SSE4 has PMAXSD
or PMAXUD
for 32 bit signed/unsigned integers, which might be useful.
SSE2 has MAXPD
and MAXSD
which compare between and across pairs of doubles, so you follow n/2-1 MAXPDs with one MAXSD to get the max of a vector of n, with the usual interlacing of loads and operations.

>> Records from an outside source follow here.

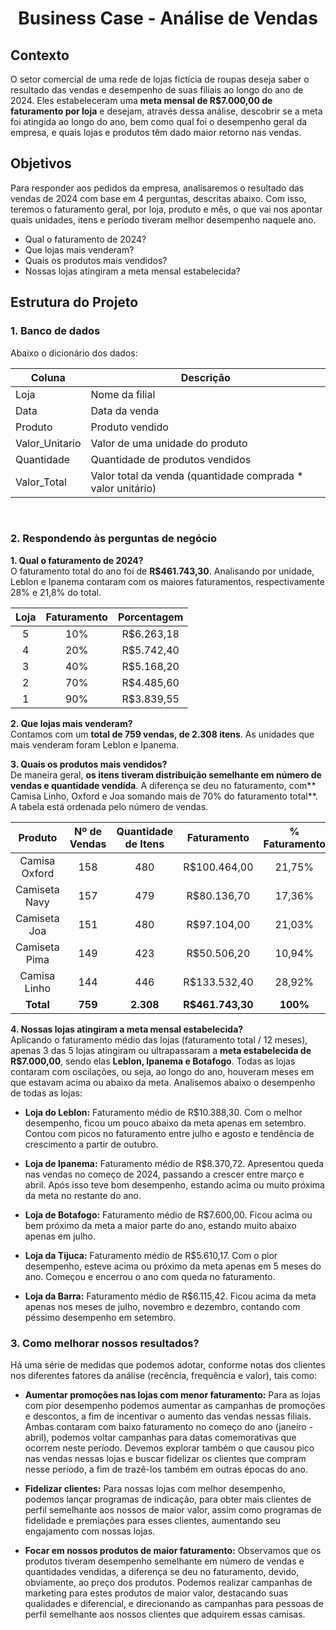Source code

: 
<h1 align="center">Business Case - Análise de Vendas</h1>

## Contexto
O setor comercial de uma rede de lojas fictícia de roupas deseja saber o resultado das vendas e desempenho de suas filiais ao longo do ano de 2024. Eles estabeleceram uma **meta mensal de R$7.000,00 de faturamento por loja** e desejam, através dessa análise, descobrir se a meta foi atingida ao longo do ano, bem como qual foi o desempenho geral da empresa, e quais lojas e produtos têm dado maior retorno nas vendas.

## Objetivos
Para responder aos pedidos da empresa, analisaremos o resultado das vendas de 2024 com base em 4 perguntas, descritas abaixo. Com isso, teremos o faturamento geral, por loja, produto e mês, o que vai nos apontar quais unidades, itens e período tiveram melhor desempenho naquele ano.

* Qual o faturamento de 2024?
* Que lojas mais venderam?
* Quais os produtos mais vendidos?
* Nossas lojas atingiram a meta mensal estabelecida?

## Estrutura do Projeto
### 1. Banco de dados
Abaixo o dicionário dos dados:

| Coluna | Descrição |
|----------|----------|
| Loja | Nome da filial  |
| Data   | Data da venda  |
| Produto  | Produto vendido  |
| Valor_Unitario | Valor de uma unidade do produto |
| Quantidade | Quantidade de produtos vendidos  |
| Valor_Total  | Valor total da venda (quantidade comprada * valor unitário) |

<br>

### 2. Respondendo às perguntas de negócio

**1. Qual o faturamento de 2024?**  
O faturamento total do ano foi de **R$461.743,30**. Analisando por unidade, Leblon e Ipanema contaram com os maiores faturamentos, respectivamente 28% e 21,8% do total.

| Loja | Faturamento | Porcentagem |
|:-----------:|:-------------------:|:-------------------:|
| 5  | 10% | R$6.263,18|
| 4  | 20% | R$5.742,40 |
| 3  | 40% | R$5.168,20 |
| 2  | 70% | R$4.485,60 |
| 1  | 90% | R$3.839,55 |  

**2. Que lojas mais venderam?**  
Contamos com um **total de 759 vendas, de 2.308 itens**. As unidades que mais venderam foram Leblon e Ipanema.

**3. Quais os produtos mais vendidos?**  
De maneira geral, **os itens tiveram distribuição semelhante em número de vendas e quantidade vendida**. A diferença se deu no faturamento, com** Camisa Linho, Oxford e Joa somando mais de 70% do faturamento total**. A tabela está ordenada pelo número de vendas.

| Produto | Nº de Vendas | Quantidade de Itens | Faturamento | % Faturamento |
|:-------:|:------------:|:-------------------:|:-----------:|:-------------:|
| Camisa Oxford | 158 | 480 | R$100.464,00 | 21,75% |
| Camiseta Navy | 157 | 479 | R$80.136,70 | 17,36% |
| Camiseta Joa | 151 | 480 | R$97.104,00 | 21,03% |
| Camiseta Pima | 149 | 423 | R$50.506,20 | 10,94% |
| Camisa Linho | 144 | 446 | R$133.532,40 | 28,92% |
| **Total** | **759** | **2.308** | **R$461.743,30** | **100%** |

**4. Nossas lojas atingiram a meta mensal estabelecida?**  
Aplicando o faturamento médio das lojas (faturamento total / 12 meses), apenas 3 das 5 lojas atingiram ou ultrapassaram a **meta estabelecida de R$7.000,00**, sendo elas **Leblon, Ipanema e Botafogo**. Todas as lojas contaram com oscilações, ou seja, ao longo do ano, houveram meses em que estavam acima ou abaixo da meta. Analisemos abaixo o desempenho de todas as lojas:

* **Loja do Leblon:** Faturamento médio de R$10.388,30. Com o melhor desempenho, ficou um pouco abaixo da meta apenas em setembro. Contou com picos no faturamento entre julho e agosto e tendência de crescimento a partir de outubro.

* **Loja de Ipanema:** Faturamento médio de R$8.370,72. Apresentou queda nas vendas no começo de 2024, passando a crescer entre março e abril. Após isso teve bom desempenho, estando acima ou muito próxima da meta no restante do ano.

* **Loja de Botafogo:** Faturamento médio de R$7.600,00. Ficou acima ou bem próximo da meta a maior parte do ano, estando muito abaixo apenas em julho.

* **Loja da Tijuca:** Faturamento médio de R$5.610,17. Com o pior desempenho, esteve acima ou próximo da meta apenas em 5 meses do ano. Começou e encerrou o ano com queda no faturamento.

* **Loja da Barra:** Faturamento médio de R$6.115,42. Ficou acima da meta apenas nos meses de julho, novembro e dezembro, contando com péssimo desempenho em setembro.

### 3. Como melhorar nossos resultados?
Há uma série de medidas que podemos adotar, conforme notas dos clientes nos diferentes fatores da análise (recência, frequência e valor), tais como:

* **Aumentar promoções nas lojas com menor faturamento:** Para as lojas com pior desempenho podemos aumentar as campanhas de promoções e descontos, a fim de incentivar o aumento das vendas nessas filiais. Ambas contaram com baixo faturamento no começo do ano (janeiro - abril), podemos voltar campanhas para datas comemorativas que ocorrem neste período. Devemos explorar também o que causou pico nas vendas nessas lojas e buscar fidelizar os clientes que compram nesse período, a fim de trazê-los também em outras épocas do ano.

* **Fidelizar clientes:** Para nossas lojas com melhor desempenho, podemos lançar programas de indicação, para obter mais clientes de perfil semelhante aos nossos de maior valor, assim como programas de fidelidade e premiações para esses clientes, aumentando seu engajamento com nossas lojas.

* **Focar em nossos produtos de maior faturamento:** Observamos que os produtos tiveram desempenho semelhante em número de vendas e quantidades vendidas, a diferença se deu no faturamento, devido, obviamente, ao preço dos produtos. Podemos realizar campanhas de marketing para estes produtos de maior valor, destacando suas qualidades e diferencial, e direcionando as campanhas para pessoas de perfil semelhante aos nossos clientes que adquirem essas camisas.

There are MIN equivalents of the above.
For the double case, you're probably not going to do better in assembler than a half-decent C++ compiler in SSE mode:
peregrino:$ g++ -O3 src/min_max.cpp -o bin/min_max
peregrino:$ g++ -O3 -msse4 -mfpmath=sse src/min_max.cpp -o bin/min_max_sse
peregrino:$ time bin/min_max
0,40
real 0m0.874s
user 0m0.796s
sys 0m0.004s
peregrino:$ time bin/min_max_sse
0,40
real 0m0.457s
user 0m0.404s
sys 0m0.000s
where min_max computes min and max of an array of 500 doubles 100,000 times using a naive loop:
bool min_max ( double array[], size_t len, double& min, double& max )
{
double min_value = array [ 0 ];
double max_value = array [ 0 ];
for ( size_t index = 1; index < len; ++index ) {
if ( array [ index ] < min_value ) min_value = array [ index ];
if ( array [ index ] > max_value ) max_value = array [ index ];
}
min = min_value;
max = max_value;
}
In response to part two, the traditional optimisation to remove branching from a max operation is to compare the values, get the flag as a single bit ( giving 0 or 1 ), subtract one ( giving 0 or 0xffff_ffff) and 'and' it with the xor of the two possible results, so you get the equivalent of ( a > best ? ( current_index ^ best_index ) : 0 ) ^ best_index )
. I doubt there's a simple SSE way of doing that, simply because SSE tends to operate on packed values rather than tagged values; there are some horizontal index operations, so you could try finding the max, then subtracting that from all elements in the original vector, then gather the sign bit, and the zero signed one would correspond to the index of the max, but that would probably not be an improvement unless you were using shorts or bytes.